• [TASK INSTRUCTIONS]:
Where in the records does the word "network" occur? Copy each line in which it does.

___ DATA EXTRACTS ___

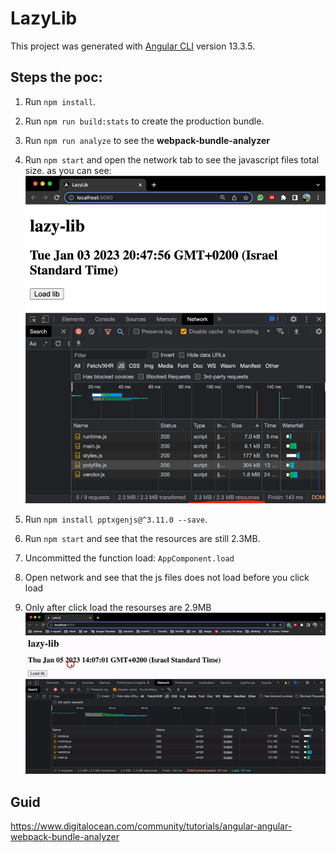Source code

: # LazyLib

This project was generated with [Angular CLI](https://github.com/angular/angular-cli) version 13.3.5.

## Steps the poc:
1) Run `npm install`.
2) Run `npm run build:stats` to create the production bundle. 
3) Run `npm run analyze` to see the **webpack-bundle-analyzer** 
4) Run `npm start` and open the network tab to see the javascript files total size.
as you can see:
![img_1.png](img_1.png)

5) Run `npm install pptxgenjs@^3.11.0 --save`.
6) Run `npm start` and see that the resources are still 2.3MB.
7) Uncommitted the function load: `AppComponent.load`
8) Open network and see that the js files does not load before you click load
9) Only after click load the resourses are 2.9MB
   ![](ezgif-2-208aed9023.gif)


## Guid
https://www.digitalocean.com/community/tutorials/angular-angular-webpack-bundle-analyzer
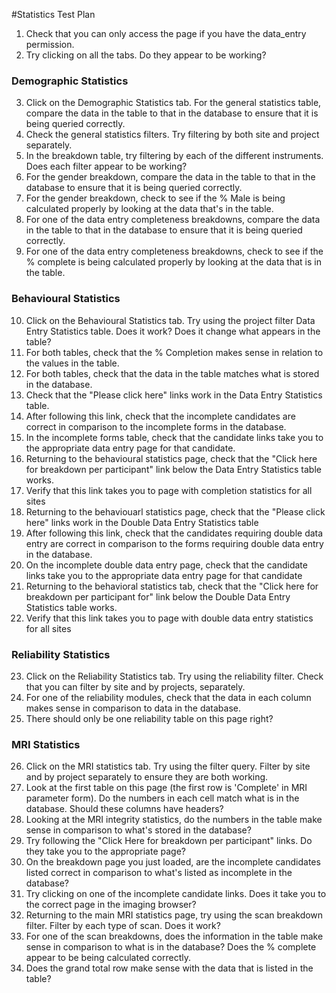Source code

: #Statistics Test Plan

1. Check that you can only access the page if you have the data_entry permission.
2. Try clicking on all the tabs. Do they appear to be working?

### Demographic Statistics
3. Click on the Demographic Statistics tab. For the general statistics table, compare the data in the table to that in the database to ensure that it is being queried correctly.
4. Check the general statistics filters. Try filtering by both site and project separately.
5. In the breakdown table, try filtering by each of the different instruments. Does each filter appear to be working?
6. For the gender breakdown, compare the data in the table to that in the database to ensure that it is being queried correctly.
7. For the gender breakdown, check to see if the % Male is being calculated properly by looking at the data that's in the table.
8. For one of the data entry completeness breakdowns, compare the data in the table to that in the database to ensure that it is being queried correctly.
9. For one of the data entry completeness breakdowns, check to see if the % complete is being calculated properly by looking at the data that is in the table.

### Behavioural Statistics
10. Click on the Behavioural Statistics tab. Try using the project filter Data Entry Statistics table. Does it work? Does it change what appears in the table?
11. For both tables, check that the % Completion makes sense in relation to the values in the table.
12. For both tables, check that the data in the table matches what is stored in the database.
13. Check that the "Please click here" links work in the Data Entry Statistics table.
14. After following this link, check that the incomplete candidates are correct in comparison to the incomplete forms in the database.
15. In the incomplete forms table, check that the candidate links take you to the appropriate data entry page for that candidate.
16. Returning to the behavioural statistics page, check that the "Click here for breakdown per participant" link below the Data Entry Statistics table works.
17. Verify that this link takes you to page with completion statistics for all sites
18. Returning to the behaviouarl statistics page, check that the "Please click here" links work in the Double Data Entry Statistics table
19. After following this link, check that the candidates requiring double data entry are correct in comparison to the forms requiring double data entry in the database.
20. On the incomplete double data entry page, check that the candidate links take you to the appropriate data entry page for that candidate
21. Returning to the behavioral statistics tab, check that the "Click here for breakdown per participant for" link below the Double Data Entry Statistics table works.
22. Verify that this link takes you to page with double data entry statistics for all sites

### Reliability Statistics
23. Click on the Reliability Statistics tab. Try using the reliability filter. Check that you can filter by site and by projects, separately.
24. For one of the reliability modules, check that the data in each column makes sense in comparison to data in the database.
25. There should only be one reliability table on this page right?

### MRI Statistics
26. Click on the MRI statistics tab. Try using the filter query. Filter by site and by project separately to ensure they are both working.
27. Look at the first table on this page (the first row is 'Complete' in MRI parameter form). Do the numbers in each cell match what is in the database. Should these columns have headers?
28. Looking at the MRI integrity statistics, do the numbers in the table make sense in comparison to what's stored in the database?
29. Try following the "Click Here for breakdown per participant" links. Do they take you to the appropriate page?
30. On the breakdown page you just loaded, are the incomplete candidates listed correct in comparison to what's listed as incomplete in the database?
31. Try clicking on one of the incomplete candidate links. Does it take you to the correct page in the imaging browser?
32. Returning to the main MRI statistics page, try using the scan breakdown filter. Filter by each type of scan. Does it work?
33. For one of the scan breakdowns, does the information in the table make sense in comparison to what is in the database? Does the % complete appear to be being calculated correctly.
34. Does the grand total row make sense with the data that is listed in the table?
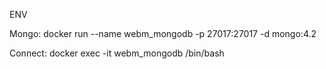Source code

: ENV

Mongo:
docker run --name webm_mongodb -p 27017:27017 -d mongo:4.2 

Connect:
docker exec -it webm_mongodb /bin/bash
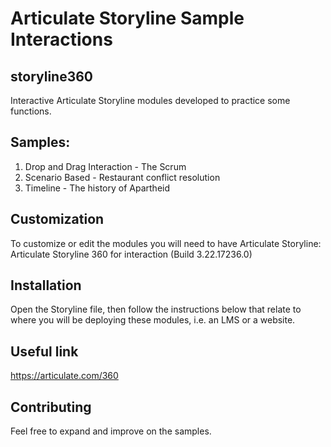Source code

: # Articulate Storyline Sample Interactions 
##  storyline360

Interactive Articulate Storyline modules developed to practice some functions.

## Samples:
1. Drop and Drag Interaction - The Scrum
2. Scenario Based - Restaurant conflict resolution
3. Timeline - The history of Apartheid

## Customization
To customize or edit the modules you will need to have Articulate Storyline: Articulate Storyline 360 for interaction (Build 3.22.17236.0)

## Installation
Open the Storyline file, then follow the instructions below that relate to where you will be deploying these modules, i.e. an LMS or a website.

## Useful link 
https://articulate.com/360

## Contributing
Feel free to expand and improve on the samples.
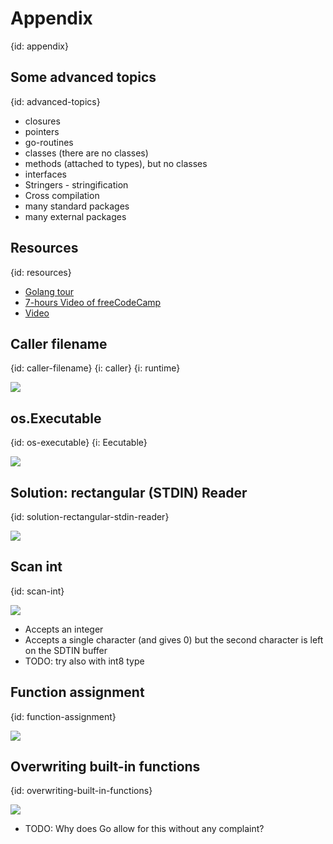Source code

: # Appendix
{id: appendix}


## Some advanced topics
{id: advanced-topics}

* closures
* pointers
* go-routines
* classes (there are no classes)
* methods (attached to types), but no classes
* interfaces
* Stringers - stringification
* Cross compilation
* many standard packages
* many external packages

## Resources
{id: resources}

* [Golang tour](https://tour.golang.org/welcome/1)
* [7-hours Video of freeCodeCamp](https://www.youtube.com/watch?v=YS4e4q9oBaU)
* [Video](https://youtu.be/YS4e4q9oBaU?t=6927)




## Caller filename
{id: caller-filename}
{i: caller}
{i: runtime}

![](examples/caller-filename/caller_filename.go)


## os.Executable
{id: os-executable}
{i: Eecutable}

![](examples/os-executable/os_executable.go)


## Solution: rectangular (STDIN) Reader
{id: solution-rectangular-stdin-reader}

![](examples/rectangular-stdin-reader/rectangular_stdin_reader.go)


## Scan int
{id: scan-int}

![](examples/scan-int/scan_int.go)

* Accepts an integer
* Accepts a single character (and gives 0) but the second character is left on the SDTIN buffer
* TODO: try also with int8 type

## Function assignment
{id: function-assignment}

![](examples/function-alias/function_alias.go)

## Overwriting built-in functions
{id: overwriting-built-in-functions}

![](examples/overwriting-builtin-functions/overwriting_builtin_functions.go)

* TODO: Why does Go allow for this without any complaint? 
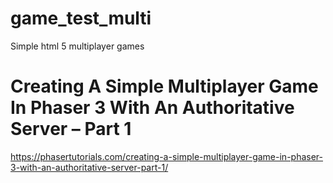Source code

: # game_test_multi
Simple html 5 multiplayer games

# Creating A Simple Multiplayer Game In Phaser 3 With An Authoritative Server – Part 1
https://phasertutorials.com/creating-a-simple-multiplayer-game-in-phaser-3-with-an-authoritative-server-part-1/
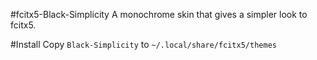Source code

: #fcitx5-Black-Simplicity
A monochrome skin that gives a simpler look to fcitx5.

#Install
Copy `Black-Simplicity` to `~/.local/share/fcitx5/themes`
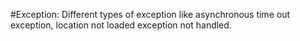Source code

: #Exception: 
Different types of exception like asynchronous time out exception, location not loaded exception not handled.
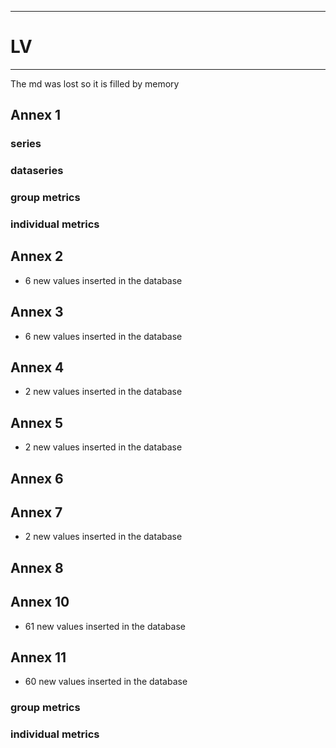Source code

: -----------------------------------------------------------
# LV
-----------------------------------------------------------
The md was lost so it is filled by memory

## Annex 1

### series

### dataseries


### group metrics


### individual metrics

## Annex 2
* 6 new values inserted in the database


## Annex 3
* 6 new values inserted in the database

## Annex 4
* 2 new values inserted in the database


## Annex 5
* 2 new values inserted in the database

## Annex 6



## Annex 7
* 2 new values inserted in the database


## Annex 8



## Annex 10
* 61 new values inserted in the database

## Annex 11
* 60 new values inserted in the database


### group metrics


### individual metrics

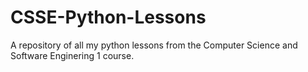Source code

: # CSSE-Python-Lessons
A repository of all my python lessons from the Computer Science and Software Enginering 1 course.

___

• [REPLY TO THE EXERCISE]:
4) Run `npm start` and open the network tab to see the javascript files total size.
8) Open network and see that the js files does not load before you click load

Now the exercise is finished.